A bench led by Justice Suresh Kumar Kait listed the plea by Vaibhav Mishra alongside an appeal by the convicts challenging their conviction and life sentence for the murder.
Vaibhav Mishra approached the high court subsequent to a Supreme Court ruling on October 13 last year, granting him permission to participate in the final hearing of the convicts’ appeal.
“The present application under Section 482 CrPC has been filed pursuant to order dated 13.10.2023, passed by Hon’ble Supreme Court in SLP (Crl.) No.13467/2023 titled Vaibhav Mishra vs. CBI & Ors.
“List along with the main appeal being CRL.A. 91/2015 on 16th May, 2024,” the bench, also comprising Justice Manoj Jain, said in a recent order.
The veteran Congress leader and senior cabinet minister had suffered fatal injuries in grenade blasts at Samastipur while inaugurating a broad gauge line on January 2, 1975. He was later transferred for treatment from Samastipur to Danapur where he succumbed to injuries on January 3, 1975.
Vaibhav Mishra had moved the apex court challenging a high court ruling dismissing his plea for a direction to the CBI to conduct a “fair investigation” and “re-investigation” into the matter.

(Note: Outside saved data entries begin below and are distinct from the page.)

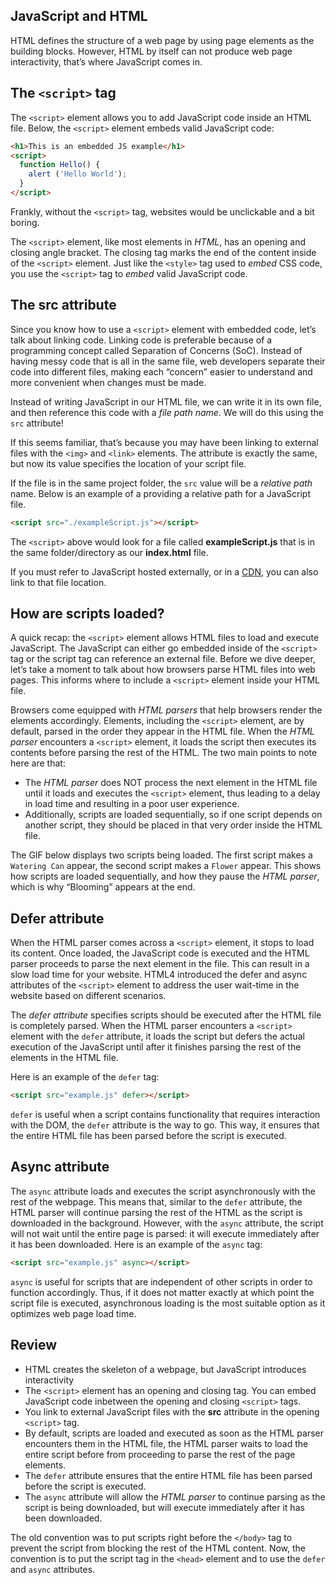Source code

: ## JavaScript and HTML

HTML defines the structure of a web page by using page elements as the building blocks. However, HTML by itself can not produce web page interactivity, that’s where JavaScript comes in.



## The `<script>`  tag

The `<script>` element allows you to add JavaScript code inside an HTML file. Below, the `<script>` element embeds valid JavaScript code:

```html
<h1>This is an embedded JS example</h1>
<script>
  function Hello() {
    alert ('Hello World');
  }
</script>
```

Frankly, without the `<script>` tag, websites would be unclickable and a bit boring.

The `<script>` element, like most elements in *HTML*, has an opening and closing angle bracket. The closing tag marks the end of the content inside of the `<script>` element. Just like the `<style>` tag used to *embed* CSS code, you use the `<script>` tag to *embed* valid JavaScript code.



## The src attribute

Since you know how to use a `<script>` element with embedded code, let’s talk about linking code. Linking code is preferable because of a programming concept called Separation of Concerns (SoC). Instead of having messy code that is all in the same file, web developers separate their code into different files, making each “concern” easier to understand and more convenient when changes must be made.

Instead of writing JavaScript in our HTML file, we can write it in its own file, and then reference this code with a *file path name*. We will do this using the `src` attribute!

If this seems familiar, that’s because you may have been linking to external files with the `<img>` and `<link>` elements. The attribute is exactly the same, but now its value specifies the location of your script file.

If the file is in the same project folder, the `src` value will be a *relative path* name. Below is an example of a providing a relative path for a JavaScript file.

```html
<script src="./exampleScript.js"></script>
```

The `<script>` above would look for a file called **exampleScript.js** that is in the same folder/directory as our **index.html** file.

If you must refer to JavaScript hosted externally, or in a [CDN](https://developer.mozilla.org/en-US/docs/Glossary/CDN), you can also link to that file location.



## How are scripts loaded?

A quick recap: the `<script>` element allows HTML files to load and execute JavaScript. The JavaScript can either go embedded inside of the `<script>` tag or the script tag can reference an external file. Before we dive deeper, let’s take a moment to talk about how browsers parse HTML files into web pages. This informs where to include a `<script>` element inside your HTML file.

Browsers come equipped with *HTML parsers* that help browsers render the elements accordingly. Elements, including the `<script>` element, are by default, parsed in the order they appear in the HTML file. When the *HTML parser* encounters a `<script>` element, it loads the script then executes its contents before parsing the rest of the HTML. The two main points to note here are that:

- The *HTML parser* does NOT process the next element in the HTML file until it loads and executes the `<script>` element, thus leading to a delay in load time and resulting in a poor user experience.
- Additionally, scripts are loaded sequentially, so if one script depends on another script, they should be placed in that very order inside the HTML file.

The GIF below displays two scripts being loaded. The first script makes a `Watering Can` appear, the second script makes a `Flower` appear. This shows how scripts are loaded sequentially, and how they pause the *HTML parser*, which is why “Blooming” appears at the end.



## Defer attribute

When the HTML parser comes across a `<script>` element, it stops to load its content. Once loaded, the JavaScript code is executed and the HTML parser proceeds to parse the next element in the file. This can result in a slow load time for your website. HTML4 introduced the defer and async attributes of the `<script>` element to address the user wait-time in the website based on different scenarios.

The *defer attribute* specifies scripts should be executed after the HTML file is completely parsed. When the HTML parser encounters a `<script>` element with the `defer` attribute, it loads the script but defers the actual execution of the JavaScript until after it finishes parsing the rest of the elements in the HTML file.

Here is an example of the `defer` tag:

```html
<script src="example.js" defer></script> 
```

`defer` is useful when a script contains functionality that requires interaction with the DOM, the `defer` attribute is the way to go. This way, it ensures that the entire HTML file has been parsed before the script is executed. 



## Async attribute

The `async` attribute loads and executes the script asynchronously with the rest of the webpage. This means that, similar to the `defer` attribute, the HTML parser will continue parsing the rest of the HTML as the script is downloaded in the background. However, with the `async` attribute, the script will not wait until the entire page is parsed: it will execute immediately after it has been downloaded. Here is an example of the `async` tag:

```html
<script src="example.js" async></script>
```

`async` is useful for scripts that are independent of other scripts in order to function accordingly. Thus, if it does not matter exactly at which point the script file is executed, asynchronous loading is the most suitable option as it optimizes web page load time.



## Review

- HTML creates the skeleton of a webpage, but JavaScript introduces interactivity
- The `<script>` element has an opening and closing tag. You can embed JavaScript code inbetween the opening and closing `<script>` tags.
- You link to external JavaScript files with the **src** attribute in the opening `<script>` tag.
- By default, scripts are loaded and executed as soon as the HTML parser encounters them in the HTML file, the HTML parser waits to load the entire script before from proceeding to parse the rest of the page elements.
- The `defer` attribute ensures that the entire HTML file has been parsed before the script is executed.
- The `async` attribute will allow the *HTML parser* to continue parsing as the script is being downloaded, but will execute immediately after it has been downloaded.

The old convention was to put scripts right before the `</body>` tag to prevent the script from blocking the rest of the HTML content. Now, the convention is to put the script tag in the `<head>` element and to use the `defer` and `async` attributes.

Claiming that the investigation was mishandled, Mishra sought a fresh probe on various grounds, including the discharge of the real culprits, leading to a “miscarriage of justice”.

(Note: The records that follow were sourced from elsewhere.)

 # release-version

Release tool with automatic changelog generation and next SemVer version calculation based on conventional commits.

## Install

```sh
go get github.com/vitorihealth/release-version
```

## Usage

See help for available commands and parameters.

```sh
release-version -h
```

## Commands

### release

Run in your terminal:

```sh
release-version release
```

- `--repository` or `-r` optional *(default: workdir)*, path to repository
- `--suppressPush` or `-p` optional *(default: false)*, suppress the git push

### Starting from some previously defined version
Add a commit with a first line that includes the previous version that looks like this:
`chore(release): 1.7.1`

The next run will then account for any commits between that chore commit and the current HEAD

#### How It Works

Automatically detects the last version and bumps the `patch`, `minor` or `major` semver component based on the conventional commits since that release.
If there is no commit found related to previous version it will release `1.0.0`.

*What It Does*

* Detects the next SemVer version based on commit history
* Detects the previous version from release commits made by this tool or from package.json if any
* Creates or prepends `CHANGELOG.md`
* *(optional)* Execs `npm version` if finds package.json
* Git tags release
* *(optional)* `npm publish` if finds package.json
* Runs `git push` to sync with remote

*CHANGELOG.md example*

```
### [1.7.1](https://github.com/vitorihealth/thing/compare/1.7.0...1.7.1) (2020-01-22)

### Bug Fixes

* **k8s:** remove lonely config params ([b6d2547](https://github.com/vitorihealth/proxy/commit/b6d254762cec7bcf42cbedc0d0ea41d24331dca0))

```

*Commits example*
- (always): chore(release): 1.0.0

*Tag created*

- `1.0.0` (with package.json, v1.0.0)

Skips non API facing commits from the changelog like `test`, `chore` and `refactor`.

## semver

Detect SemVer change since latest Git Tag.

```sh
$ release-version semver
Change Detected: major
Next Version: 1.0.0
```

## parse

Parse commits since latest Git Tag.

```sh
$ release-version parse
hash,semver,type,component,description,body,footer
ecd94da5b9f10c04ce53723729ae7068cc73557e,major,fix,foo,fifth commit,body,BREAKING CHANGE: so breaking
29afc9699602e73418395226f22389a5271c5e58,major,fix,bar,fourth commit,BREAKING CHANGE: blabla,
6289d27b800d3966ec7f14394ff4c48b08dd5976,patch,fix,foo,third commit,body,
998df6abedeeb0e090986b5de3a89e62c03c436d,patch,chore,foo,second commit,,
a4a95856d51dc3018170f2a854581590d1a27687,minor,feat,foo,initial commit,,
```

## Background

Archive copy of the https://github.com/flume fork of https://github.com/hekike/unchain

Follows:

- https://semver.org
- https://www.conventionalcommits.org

Three ‘Ananda Margis’—Santoshanand, Sudevanand, and Gopalji—along with advocate Ranjan Dwivedi, were sentenced to life imprisonment in December 2014 by a trial court in Delhi for the murder of the former railway minister and two others.
The trial court concluded that the act of terrorism was aimed at pressuring the then Indira Gandhi government to release the group’s imprisoned leader.
The convicts lodged an appeal before the high court in 2015 challenging the trial court’s decision, and they were granted bail. The appeal is presently pending in the high court.
Moreover, the trial court had directed the Bihar government to compensate Rs 5 lakh each to the legal heirs of Mishra and two other victims who perished in the blast on January 2, 1975, just months before the declaration of Emergency.
The court found that the conspiracy to eliminate the targets was devised in a meeting in 1973 at a village in Bihar’s Bhagalpur district, attended by six ‘Ananda Margis’.
Accused Ram Nagina Prasad and Ram Rup were acquitted by the court in January 1981, while Arteshanand Avadhoot passed away in 2004 during the case’s pendency.
Two others, Visheshwaranand and Vikram, were pardoned after cooperating with the investigation as approvers.
The Supreme Court directed the case to be transferred from Bihar to Delhi.